* What the exercise asks *
Where the line containing "Oh, gotcha, it" appears, end your copy; everything from the first line of the records below up to and including it must be reproduced exactly.

* Supplied data *
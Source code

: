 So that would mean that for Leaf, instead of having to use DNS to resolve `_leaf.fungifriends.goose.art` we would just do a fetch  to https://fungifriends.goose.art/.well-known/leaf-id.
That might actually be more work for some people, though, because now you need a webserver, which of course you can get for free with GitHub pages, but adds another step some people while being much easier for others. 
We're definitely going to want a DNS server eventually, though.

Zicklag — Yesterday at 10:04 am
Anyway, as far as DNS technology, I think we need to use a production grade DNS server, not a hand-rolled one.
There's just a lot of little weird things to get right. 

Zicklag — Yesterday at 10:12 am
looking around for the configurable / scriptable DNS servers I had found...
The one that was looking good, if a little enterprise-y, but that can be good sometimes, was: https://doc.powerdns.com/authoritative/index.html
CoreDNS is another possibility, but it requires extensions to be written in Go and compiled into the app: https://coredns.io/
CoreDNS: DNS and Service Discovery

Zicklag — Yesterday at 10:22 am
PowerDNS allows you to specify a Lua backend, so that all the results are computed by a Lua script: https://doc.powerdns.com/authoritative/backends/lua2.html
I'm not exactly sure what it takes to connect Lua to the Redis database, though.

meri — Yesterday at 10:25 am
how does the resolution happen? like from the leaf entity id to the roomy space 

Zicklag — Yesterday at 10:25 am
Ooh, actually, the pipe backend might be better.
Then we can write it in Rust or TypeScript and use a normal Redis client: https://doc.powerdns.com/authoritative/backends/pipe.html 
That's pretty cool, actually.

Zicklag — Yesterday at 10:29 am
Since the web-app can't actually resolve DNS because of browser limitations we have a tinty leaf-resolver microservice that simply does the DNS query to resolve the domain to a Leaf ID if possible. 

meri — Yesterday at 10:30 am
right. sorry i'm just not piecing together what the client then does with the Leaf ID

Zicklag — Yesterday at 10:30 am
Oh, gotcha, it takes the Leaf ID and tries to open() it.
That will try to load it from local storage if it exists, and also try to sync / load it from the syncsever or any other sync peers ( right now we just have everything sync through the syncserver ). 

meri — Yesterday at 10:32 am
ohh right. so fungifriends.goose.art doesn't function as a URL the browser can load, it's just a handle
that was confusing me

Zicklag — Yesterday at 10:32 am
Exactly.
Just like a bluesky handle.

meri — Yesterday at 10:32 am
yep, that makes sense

* Written solution *
Source code

: So that would mean that for Leaf, instead of having to use DNS to resolve `_leaf.fungifriends.goose.art` we would just do a fetch  to https://fungifriends.goose.art/.well-known/leaf-id.
That might actually be more work for some people, though, because now you need a webserver, which of course you can get for free with GitHub pages, but adds another step some people while being much easier for others. 
We're definitely going to want a DNS server eventually, though.

Zicklag — Yesterday at 10:04 am
Anyway, as far as DNS technology, I think we need to use a production grade DNS server, not a hand-rolled one.
There's just a lot of little weird things to get right. 

Zicklag — Yesterday at 10:12 am
looking around for the configurable / scriptable DNS servers I had found...
The one that was looking good, if a little enterprise-y, but that can be good sometimes, was: https://doc.powerdns.com/authoritative/index.html
CoreDNS is another possibility, but it requires extensions to be written in Go and compiled into the app: https://coredns.io/
CoreDNS: DNS and Service Discovery

Zicklag — Yesterday at 10:22 am
PowerDNS allows you to specify a Lua backend, so that all the results are computed by a Lua script: https://doc.powerdns.com/authoritative/backends/lua2.html
I'm not exactly sure what it takes to connect Lua to the Redis database, though.

meri — Yesterday at 10:25 am
how does the resolution happen? like from the leaf entity id to the roomy space 

Zicklag — Yesterday at 10:25 am
Ooh, actually, the pipe backend might be better.
Then we can write it in Rust or TypeScript and use a normal Redis client: https://doc.powerdns.com/authoritative/backends/pipe.html 
That's pretty cool, actually.

Zicklag — Yesterday at 10:29 am
Since the web-app can't actually resolve DNS because of browser limitations we have a tinty leaf-resolver microservice that simply does the DNS query to resolve the domain to a Leaf ID if possible. 

meri — Yesterday at 10:30 am
right. sorry i'm just not piecing together what the client then does with the Leaf ID

Zicklag — Yesterday at 10:30 am
Oh, gotcha, it takes the Leaf ID and tries to open() it.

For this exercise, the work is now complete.